▼▼▼

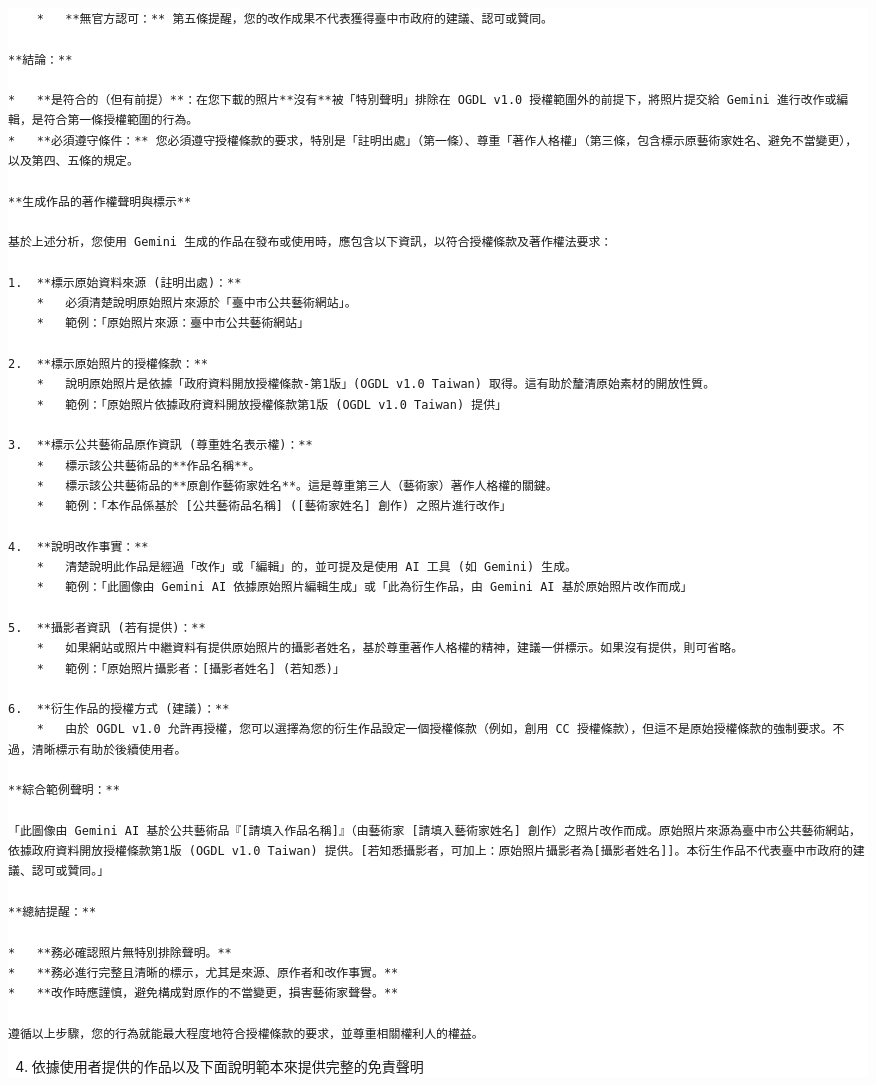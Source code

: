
 ```
    *   **無官方認可：** 第五條提醒，您的改作成果不代表獲得臺中市政府的建議、認可或贊同。

**結論：**

*   **是符合的（但有前提）**：在您下載的照片**沒有**被「特別聲明」排除在 OGDL v1.0 授權範圍外的前提下，將照片提交給 Gemini 進行改作或編輯，是符合第一條授權範圍的行為。
*   **必須遵守條件：** 您必須遵守授權條款的要求，特別是「註明出處」（第一條）、尊重「著作人格權」（第三條，包含標示原藝術家姓名、避免不當變更），以及第四、五條的規定。

**生成作品的著作權聲明與標示**

基於上述分析，您使用 Gemini 生成的作品在發布或使用時，應包含以下資訊，以符合授權條款及著作權法要求：

1.  **標示原始資料來源 (註明出處)：**
    *   必須清楚說明原始照片來源於「臺中市公共藝術網站」。
    *   範例：「原始照片來源：臺中市公共藝術網站」

2.  **標示原始照片的授權條款：**
    *   說明原始照片是依據「政府資料開放授權條款-第1版」(OGDL v1.0 Taiwan) 取得。這有助於釐清原始素材的開放性質。
    *   範例：「原始照片依據政府資料開放授權條款第1版 (OGDL v1.0 Taiwan) 提供」

3.  **標示公共藝術品原作資訊 (尊重姓名表示權)：**
    *   標示該公共藝術品的**作品名稱**。
    *   標示該公共藝術品的**原創作藝術家姓名**。這是尊重第三人（藝術家）著作人格權的關鍵。
    *   範例：「本作品係基於 [公共藝術品名稱] ([藝術家姓名] 創作) 之照片進行改作」

4.  **說明改作事實：**
    *   清楚說明此作品是經過「改作」或「編輯」的，並可提及是使用 AI 工具 (如 Gemini) 生成。
    *   範例：「此圖像由 Gemini AI 依據原始照片編輯生成」或「此為衍生作品，由 Gemini AI 基於原始照片改作而成」

5.  **攝影者資訊 (若有提供)：**
    *   如果網站或照片中繼資料有提供原始照片的攝影者姓名，基於尊重著作人格權的精神，建議一併標示。如果沒有提供，則可省略。
    *   範例：「原始照片攝影者：[攝影者姓名] (若知悉)」

6.  **衍生作品的授權方式 (建議)：**
    *   由於 OGDL v1.0 允許再授權，您可以選擇為您的衍生作品設定一個授權條款（例如，創用 CC 授權條款），但這不是原始授權條款的強制要求。不過，清晰標示有助於後續使用者。

**綜合範例聲明：**

「此圖像由 Gemini AI 基於公共藝術品『[請填入作品名稱]』（由藝術家 [請填入藝術家姓名] 創作）之照片改作而成。原始照片來源為臺中市公共藝術網站，依據政府資料開放授權條款第1版 (OGDL v1.0 Taiwan) 提供。[若知悉攝影者，可加上：原始照片攝影者為[攝影者姓名]]。本衍生作品不代表臺中市政府的建議、認可或贊同。」

**總結提醒：**

*   **務必確認照片無特別排除聲明。**
*   **務必進行完整且清晰的標示，尤其是來源、原作者和改作事實。**
*   **改作時應謹慎，避免構成對原作的不當變更，損害藝術家聲譽。**

遵循以上步驟，您的行為就能最大程度地符合授權條款的要求，並尊重相關權利人的權益。
```

4. 依據使用者提供的作品以及下面說明範本來提供完整的免責聲明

▲▲▲

Exercise prompt → Copy task for the entries above: every line with the string "Gemini".

Answer box →
*   **是符合的（但有前提）**：在您下載的照片**沒有**被「特別聲明」排除在 OGDL v1.0 授權範圍外的前提下，將照片提交給 Gemini 進行改作或編輯，是符合第一條授權範圍的行為。
基於上述分析，您使用 Gemini 生成的作品在發布或使用時，應包含以下資訊，以符合授權條款及著作權法要求：
    *   清楚說明此作品是經過「改作」或「編輯」的，並可提及是使用 AI 工具 (如 Gemini) 生成。
    *   範例：「此圖像由 Gemini AI 依據原始照片編輯生成」或「此為衍生作品，由 Gemini AI 基於原始照片改作而成」
「此圖像由 Gemini AI 基於公共藝術品『[請填入作品名稱]』（由藝術家 [請填入藝術家姓名] 創作）之照片改作而成。原始照片來源為臺中市公共藝術網站，依據政府資料開放授權條款第1版 (OGDL v1.0 Taiwan) 提供。[若知悉攝影者，可加上：原始照片攝影者為[攝影者姓名]]。本衍生作品不代表臺中市政府的建議、認可或贊同。」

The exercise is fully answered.